Zwycięstwami faworytów zakończyła się rywalizacja lekkoatletów w 11. Memoriale Kamili Skolimowskiej na Stadionie Śląskim w Chorzowie. Gwiazdą zawodów był niemiecki oszczepnik Johannes Vetter, który otarł się o rekord świata. To ostatnia wielka impreza w tym sezonie w Polsce.
Już na wstępie rywalizacji było blisko pobicia rekordu świata w rzucie oszczepem mężczyzn. W swojej drugiej próbie Johannes Vetter, brązowy medalista mistrzostw globu z 2019 roku w Doha i tegoroczny lider światowych list, rzucił 97,76 m i do końca nie oddał prowadzenia. Tym samym Niemiec (co ciekawe, jego dziadek urodził się w Chorzowie) zasygnalizował, że obowiązujący od 1996 roku wynik Czecha Jana Żeleznego (98,48 m) pozostaje w jego zasięgu jeszcze w tym sezonie.

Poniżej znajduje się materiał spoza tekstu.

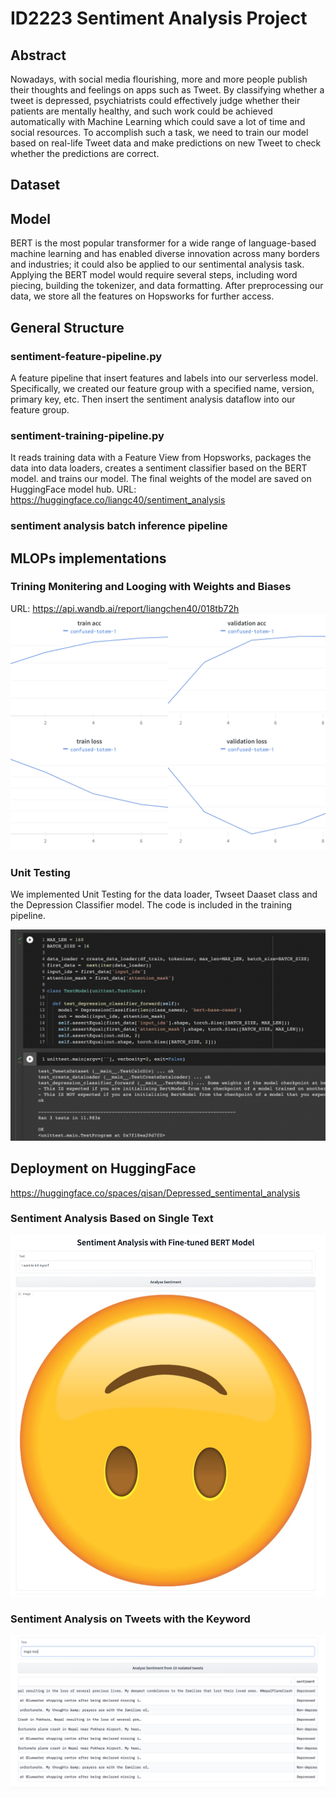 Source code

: # ID2223 Sentiment Analysis Project



## Abstract

Nowadays, with social media flourishing, more and more people publish their thoughts and feelings on apps such as Tweet. By classifying whether a tweet is depressed, psychiatrists could effectively judge whether their patients are mentally healthy, and such work could be achieved automatically with Machine Learning which could save a lot of time and social resources.  To accomplish such a task, we need to train our model based on real-life Tweet data and make predictions on new Tweet to check whether the predictions are correct. 
 
 

## Dataset


## Model

BERT is the most popular transformer for a wide range of language-based machine learning and has enabled diverse innovation across many borders and industries; it could also be applied to our sentimental analysis task. Applying the BERT model would require several steps, including word piecing, building the tokenizer, and data formatting. After preprocessing our data, we store all the features on Hopsworks for further access. 

## General Structure
### sentiment-feature-pipeline.py
A feature pipeline that insert features and labels into our serverless model. Specifically, we created our feature group with a specified name, version, primary key, etc. Then insert the sentiment analysis dataflow into our feature group.

### sentiment-training-pipeline.py
It reads training data with a Feature View from Hopsworks, packages the data into data loaders, creates a sentiment classifier based on the BERT model. and trains our model. The final weights of the model are saved on HuggingFace model hub. URL: https://huggingface.co/liangc40/sentiment_analysis

### sentiment analysis batch inference pipeline

## MLOPs implementations
### Trining Monitering and Looging with Weights and Biases
URL: https://api.wandb.ai/report/liangchen40/018tb72h
![Alt text](https://github.com/liangc40/ID2223_Sentiment_Analysis_Project/blob/main/Image/wandb.JPG)

### Unit Testing
We implemented Unit Testing for the data loader, Twseet Daaset class and the Depression Classifier model. The code is included in the training pipeline.

![Alt text](https://github.com/liangc40/ID2223_Sentiment_Analysis_Project/blob/main/Image/unit_testing.png)

## Deployment on HuggingFace

https://huggingface.co/spaces/qisan/Depressed_sentimental_analysis

### Sentiment Analysis Based on Single Text

![Alt text](https://github.com/liangc40/ID2223_Sentiment_Analysis_Project/blob/main/Image/single_text.png)

### Sentiment Analysis on Tweets with the Keyword

![Alt text](https://github.com/liangc40/ID2223_Sentiment_Analysis_Project/blob/main/Image/multiple_text.png)


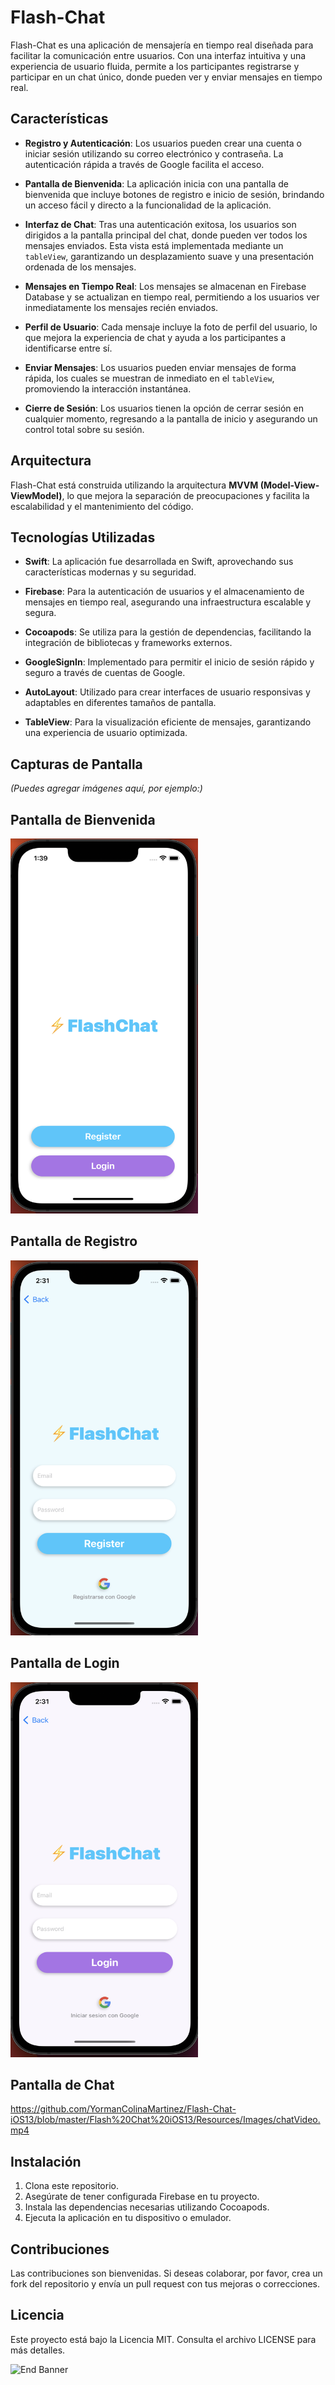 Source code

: # Flash-Chat

Flash-Chat es una aplicación de mensajería en tiempo real diseñada para facilitar la comunicación entre usuarios. Con una interfaz intuitiva y una experiencia de usuario fluida, permite a los participantes registrarse y participar en un chat único, donde pueden ver y enviar mensajes en tiempo real.

## Características

- **Registro y Autenticación**: Los usuarios pueden crear una cuenta o iniciar sesión utilizando su correo electrónico y contraseña. La autenticación rápida a través de Google facilita el acceso.

- **Pantalla de Bienvenida**: La aplicación inicia con una pantalla de bienvenida que incluye botones de registro e inicio de sesión, brindando un acceso fácil y directo a la funcionalidad de la aplicación.

- **Interfaz de Chat**: Tras una autenticación exitosa, los usuarios son dirigidos a la pantalla principal del chat, donde pueden ver todos los mensajes enviados. Esta vista está implementada mediante un `tableView`, garantizando un desplazamiento suave y una presentación ordenada de los mensajes.

- **Mensajes en Tiempo Real**: Los mensajes se almacenan en Firebase Database y se actualizan en tiempo real, permitiendo a los usuarios ver inmediatamente los mensajes recién enviados.

- **Perfil de Usuario**: Cada mensaje incluye la foto de perfil del usuario, lo que mejora la experiencia de chat y ayuda a los participantes a identificarse entre sí.

- **Enviar Mensajes**: Los usuarios pueden enviar mensajes de forma rápida, los cuales se muestran de inmediato en el `tableView`, promoviendo la interacción instantánea.

- **Cierre de Sesión**: Los usuarios tienen la opción de cerrar sesión en cualquier momento, regresando a la pantalla de inicio y asegurando un control total sobre su sesión.

## Arquitectura

Flash-Chat está construida utilizando la arquitectura **MVVM (Model-View-ViewModel)**, lo que mejora la separación de preocupaciones y facilita la escalabilidad y el mantenimiento del código.

## Tecnologías Utilizadas

- **Swift**: La aplicación fue desarrollada en Swift, aprovechando sus características modernas y su seguridad.

- **Firebase**: Para la autenticación de usuarios y el almacenamiento de mensajes en tiempo real, asegurando una infraestructura escalable y segura.

- **Cocoapods**: Se utiliza para la gestión de dependencias, facilitando la integración de bibliotecas y frameworks externos.

- **GoogleSignIn**: Implementado para permitir el inicio de sesión rápido y seguro a través de cuentas de Google.

- **AutoLayout**: Utilizado para crear interfaces de usuario responsivas y adaptables en diferentes tamaños de pantalla.

- **TableView**: Para la visualización eficiente de mensajes, garantizando una experiencia de usuario optimizada.

## Capturas de Pantalla

*(Puedes agregar imágenes aquí, por ejemplo:)*

## Pantalla de Bienvenida
<img src="https://github.com/YormanColinaMartinez/Flash-Chat-iOS13/blob/master/Flash%20Chat%20iOS13/Resources/Images/WelcomeView.png?raw=true" alt="Login View" width="300" height="600"/>

## Pantalla de Registro
<img src="https://github.com/YormanColinaMartinez/Flash-Chat-iOS13/blob/master/Flash%20Chat%20iOS13/Resources/Images/RegisterView.png?raw=true" alt="Login View" width="300" height="600"/>

## Pantalla de Login
<img src="https://github.com/YormanColinaMartinez/Flash-Chat-iOS13/blob/master/Flash%20Chat%20iOS13/Resources/Images/LoginView.png?raw=true" alt="Login View" width="300" height="600"/>

## Pantalla de Chat
https://github.com/YormanColinaMartinez/Flash-Chat-iOS13/blob/master/Flash%20Chat%20iOS13/Resources/Images/chatVideo.mp4

## Instalación

1. Clona este repositorio.
2. Asegúrate de tener configurada Firebase en tu proyecto.
3. Instala las dependencias necesarias utilizando Cocoapods.
4. Ejecuta la aplicación en tu dispositivo o emulador.

## Contribuciones

Las contribuciones son bienvenidas. Si deseas colaborar, por favor, crea un fork del repositorio y envía un pull request con tus mejoras o correcciones.

## Licencia

Este proyecto está bajo la Licencia MIT. Consulta el archivo LICENSE para más detalles.



![End Banner](Documentation/readme-end-banner.png)
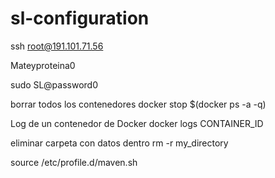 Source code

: # sl-configuration
ssh root@191.101.71.56

Mateyproteina0


sudo SL@password0

borrar todos los contenedores
docker stop $(docker ps -a -q) 

Log de un contenedor de Docker
docker logs CONTAINER_ID

eliminar carpeta con datos dentro
rm -r my_directory

source /etc/profile.d/maven.sh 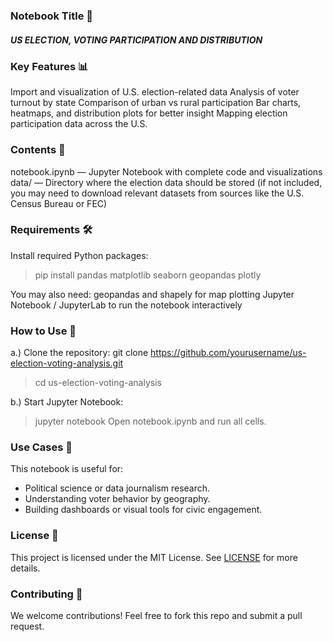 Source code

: ### Notebook Title 📘
##### US ELECTION, VOTING PARTICIPATION AND DISTRIBUTION

### Key Features 📊 
Import and visualization of U.S. election-related data
Analysis of voter turnout by state
Comparison of urban vs rural participation
Bar charts, heatmaps, and distribution plots for better insight
Mapping election participation data across the U.S.

### Contents 📂
notebook.ipynb — Jupyter Notebook with complete code and visualizations
data/ — Directory where the election data should be stored (if not included, you may need to download relevant datasets from sources like the U.S. Census Bureau or FEC)

### Requirements 🛠️
Install required Python packages:
> pip install pandas matplotlib seaborn geopandas plotly

You may also need:
   geopandas and shapely for map plotting
   Jupyter Notebook / JupyterLab to run the notebook interactively
   
### How to Use 🚀
a.) Clone the repository:
git clone https://github.com/yourusername/us-election-voting-analysis.git
> cd us-election-voting-analysis

b.) Start Jupyter Notebook:
> jupyter notebook
Open notebook.ipynb and run all cells.

### Use Cases 📌
This notebook is useful for:
- Political science or data journalism research.
- Understanding voter behavior by geography.
- Building dashboards or visual tools for civic engagement.
  
### License 📎
This project is licensed under the MIT License. See [LICENSE](https://github.com/FisanUJI/nigeria_election_voting_turnout/blob/main/LICENSE) for more details.

### Contributing 🤝
We welcome contributions! Feel free to fork this repo and submit a pull request. 
 


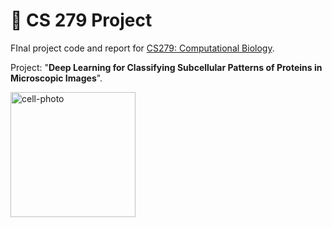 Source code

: # 🧫 CS 279 Project

FInal project code and report for [CS279: Computational Biology](https://web.stanford.edu/class/cs279/). 

Project: "**Deep Learning for Classifying Subcellular Patterns of Proteins in Microscopic Images**". 

<img src="https://user-images.githubusercontent.com/57341225/147588441-b0674ec5-647a-4de0-a5a1-d93f640103d6.png" alt="cell-photo" style="width:200px;"/>
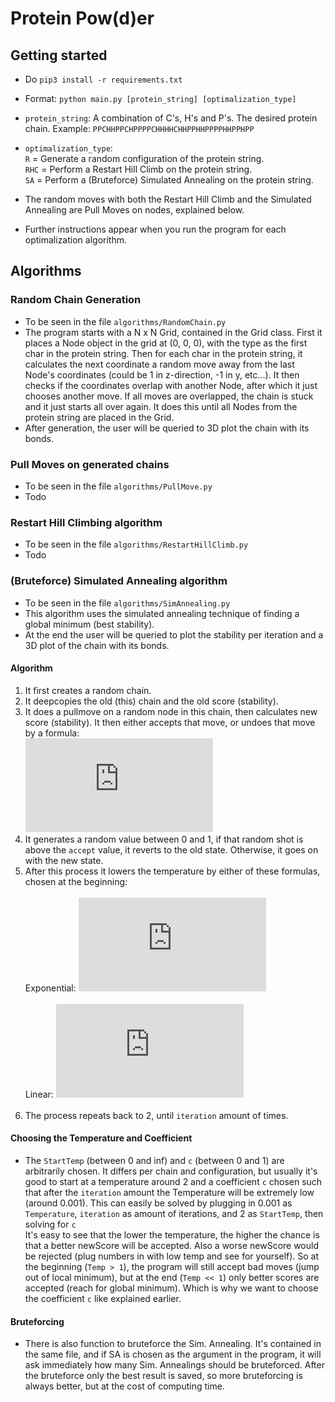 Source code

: # Protein Pow(d)er

## Getting started<br>
- Do `pip3 install -r requirements.txt` <br>

- Format: `python main.py [protein_string] [optimalization_type]`<br>
- `protein_string`: A combination of C's, H's and P's. The desired protein chain. Example: `PPCHHPPCHPPPPCHHHHCHHPPHHPPPPHHPPHPP`<br>
- `optimalization_type`:<br>
`R` = Generate a random configuration of the protein string.<br>
`RHC` = Perform a Restart Hill Climb on the protein string.<br>
`SA` = Perform a (Bruteforce) Simulated Annealing on the protein string.<br>
- The random moves with both the Restart Hill Climb and the Simulated Annealing are Pull Moves on nodes, explained below.<br>
- Further instructions appear when you run the program for each optimalization algorithm.<br>

## Algorithms

### Random Chain Generation<br>
- To be seen in the file `algorithms/RandomChain.py`
- The program starts with a N x N Grid, contained in the Grid class. First it places a Node object in the grid at (0, 0, 0), with the type as the first char in the protein string. Then for each char in the protein string, it calculates the next coordinate a random move away from the last Node's coordinates (could be 1 in z-direction, -1 in y, etc...). It then checks if the coordinates overlap with another Node, after which it just chooses another move. If all moves are overlapped, the chain is stuck and it just starts all over again. It does this until all Nodes from the protein string are placed in the Grid.
- After generation, the user will be queried to 3D plot the chain with its bonds.

### Pull Moves on generated chains<br>
- To be seen in the file `algorithms/PullMove.py`
- Todo

### Restart Hill Climbing algorithm<br>
- To be seen in the file `algorithms/RestartHillClimb.py`
- Todo

### (Bruteforce) Simulated Annealing algorithm
- To be seen in the file `algorithms/SimAnnealing.py`
- This algorithm uses the simulated annealing technique of finding a global minimum (best stability).<br>
- At the end the user will be queried to plot the stability per iteration and a 3D plot of the chain with its bonds.

#### Algorithm
1. It first creates a random chain.
2. It deepcopies the old (this) chain and the old score (stability).
3. It does a pullmove on a random node in this chain, then calculates new score (stability). It then either accepts that move, or undoes that move by a formula:<br>
![AcceptEquation](https://latex.codecogs.com/gif.latex?accept%20%3D%202%5E%7B%28oldScore%20-%20newScore%29%20/%20temperature%7D)<br>
4. It generates a random value between 0 and 1, if that random shot is above the `accept` value, it reverts to the old state. Otherwise, it goes on with the new state.
5. After this process it lowers the temperature by either of these formulas, chosen at the beginning:<br><br>
Exponential: ![ExpEquation](https://latex.codecogs.com/gif.latex?Temperature%20%3D%20StartTemp%20%5Cast%20c%5E%7Biteration%7D)<br><br>
Linear: ![LinearEquation](https://latex.codecogs.com/gif.latex?Temperature%20%3D%20StartTemp%20-%20iteration%20*%20c)<br><br>
6. The process repeats back to 2, until `iteration` amount of times.

#### Choosing the Temperature and Coefficient
- The `StartTemp` (between 0 and inf) and `c` (between 0 and 1) are arbitrarily chosen. It differs per chain and configuration, but usually it's good to start at a temperature around 2 and a coefficient `c` chosen such that after the `iteration` amount the Temperature will be extremely low (around 0.001). This can easily be solved by plugging in 0.001 as `Temperature`, `iteration` as amount of iterations, and 2 as `StartTemp`, then solving for `c`<br> 
It's easy to see that the lower the temperature, the higher the chance is that a better newScore will be accepted. Also a worse newScore would be rejected (plug numbers in with low temp and see for yourself). So at the beginning (`Temp > 1`), the program will still accept bad moves (jump out of local minimum), but at the end (`Temp << 1`) only better scores are accepted (reach for global minimum). Which is why we want to choose the coefficient `c` like explained earlier.

#### Bruteforcing
- There is also function to bruteforce the Sim. Annealing. It's contained in the same file, and if SA is chosen as the argument in the program, it will ask immediately how many Sim. Annealings should be bruteforced. After the bruteforce only the best result is saved, so more bruteforcing is always better, but at the cost of computing time.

Tuż za Vettelem uplasował się Marcin Krukowski (84,62). Zawodnik InPost Athletic Team osiągnął swój drugi najlepszy wynik w tym sezonie.
Kibiców mocno elektryzowała rywalizacja w skoku o tyczce mężczyzn między Piotrem Liskiem a Amerykaninem Samem Kendricksem. Ostatecznie lepszy był Polak (5,82 m), który do rywalizacji wrócił do trzytygodniowej przerwie spowodowanej kontuzją. Kendricks był drugi (5,72), a trzeci – Francuz Renaud Lavillenie (5,62). Następny był Paweł Wojciechowski (5,52), a piąty – Robert Sobera (5,32).
W koronnej konkurencji mityngu – rzucie młotem – prym wiedli biało-czerwoni. Zwyciężył Paweł Fajdek (79,81 m), któremu kilkunastu centymetrów zabrakło do zapowiadanego przełamania granicy 80 metrów w tym sezonie (79,81 m). Drugi był Wojciech Nowicki (78,88), wicelider światowych list i aktualny brązowy medalista MŚ z Doha.
Krokiem starszych kolegów poszedł Karol Zalewski, który z wynikiem 45.74 sekundy wygrał bieg na 400 m.
Wysokie miejsca Polaków zanotowaliśmy również w pchnięciu kulą. Bezapelacyjnie zwyciężył najlepszy w tym sezonie Amerykanin Ryan Crouser (22,70 m). Drugi uplasował się Michał Haratyk (21,78), a Konrad Bukowiecki z InPost Athletic Team był czwarty (20,88).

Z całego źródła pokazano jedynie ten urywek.